Théâtre de la Ville – Hommage à Dominique Bagouet  (du 17 au 20 novembre). Jours étranges (Chorégraphie Dominique Bagouet, Musique: cinq chansons extraites de Strange Days, du groupe The Doors).

Pour rendre hommage à Dominique Bagouet, vingt ans après sa mort, le Théâtre de la Ville a présenté, quelques soirs de suite, Jours étranges (1990), dansé par « 10 adolescents de Rennes ». Est-ce la tendance de la saison ? En septembre, Thierry Thieû Niang faisait évoluer en rond 25 seniors (et Patrice Chéreau) pendant toute la durée du Sacre du printemps. Mais le recours à des amateurs était constitutif du projet. Ici, il s’agit de faire danser par dix jeunes une chorégraphie conçue à l’origine pour et par des danseurs professionnels.

Le résultat n’est pas mauvais, mais la démarche laisse perplexe. Elle a été déjà éprouvée ailleurs, et son intérêt pédagogique est indéniable: depuis 2009, Jours étranges a été transmis de manière similaire à des élèves de conservatoire ou des amateurs, à Montpellier, Paris et Bezons. Mais c’est la première fois que le fruit de ce travail est présenté sur une grande scène nationale.

Que peut-on en dire du point de vue esthétique ? On hésite à se prononcer. Pas tellement parce qu’émettre une réserve sur des performances d’amateurs serait délicat. Au contraire, ils méritent d’être pris au sérieux, aussi difficile soit-il de rester le cœur froid (comme bien des spectateurs adultes, et dans l’instant où j’ai su qu’il y avait des ados sur scène, je me suis transformé en parent d’élève toujours-déjà attendri).

L’identité des acteurs change profondément le regard du spectateur : on ne voit plus un danseur nous faire une proposition artistique, nous embarquer dans l’univers du chorégraphe, on voit un jeune qui danse, on se dit qu’il s’en sort pas trop mal, qu’il bouge plutôt bien, mais on ne parvient pas à maintenir une distance entre la personne et le personnage. L’étiquette « ado de Rennes » fait écran.
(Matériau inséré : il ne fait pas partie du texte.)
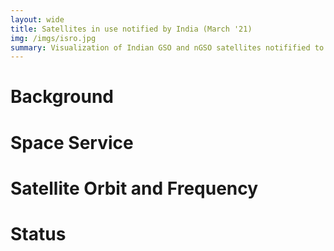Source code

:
 ```yaml
---
layout: wide
title: Satellites in use notified by India (March '21)
img: /imgs/isro.jpg
summary: Visualization of Indian GSO and nGSO satellites notifified to ITU-R till now.
---
```


# Background 


# Space Service 


# Satellite Orbit and Frequency 


# Status 

<div id="observablehq-satelliteview-be1cfb5f" style="height: max-content;"></div>
<div id="observablehq-ngsoview-be1cfb5f"></div>

<script type="module">
  import { Runtime, Inspector } from "https://cdn.jsdelivr.net/npm/@observablehq/runtime@4/dist/runtime.js";
  import define from "https://api.observablehq.com/@wiless/spectrum-plots.js?v=3";
  new Runtime().module(define, name => {
    if (name === "satelliteview") return new Inspector(document.querySelector("#observablehq-satelliteview-be1cfb5f"));
    if (name === "ngsoview") return new Inspector(document.querySelector("#observablehq-ngsoview-be1cfb5f"));
  });
</script>
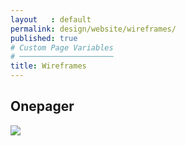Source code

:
 ```yaml
---
layout   : default
permalink: design/website/wireframes/
published: true
# Custom Page Variables
# ─────────────────────
title: Wireframes
---
```

## Onepager
<div class="row">
    <div class="col-12 text-center"> 
        <img class="wireframe_promosite" src="{{ site.baseurl }}/assets/img/wireframe_promosite.jpg">
    </div>
</div>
On me dira que Jours étranges évoque les désarrois de l’adolescence, et que Dominique Bagouet valorisait la personnalité de ses danseurs. En cela, c’est sans doute la pièce qui se prête le mieux à la conjonction entre pratique amatrice et recréation chorégraphique. À coup sûr, l’exercice a enrichi les participants.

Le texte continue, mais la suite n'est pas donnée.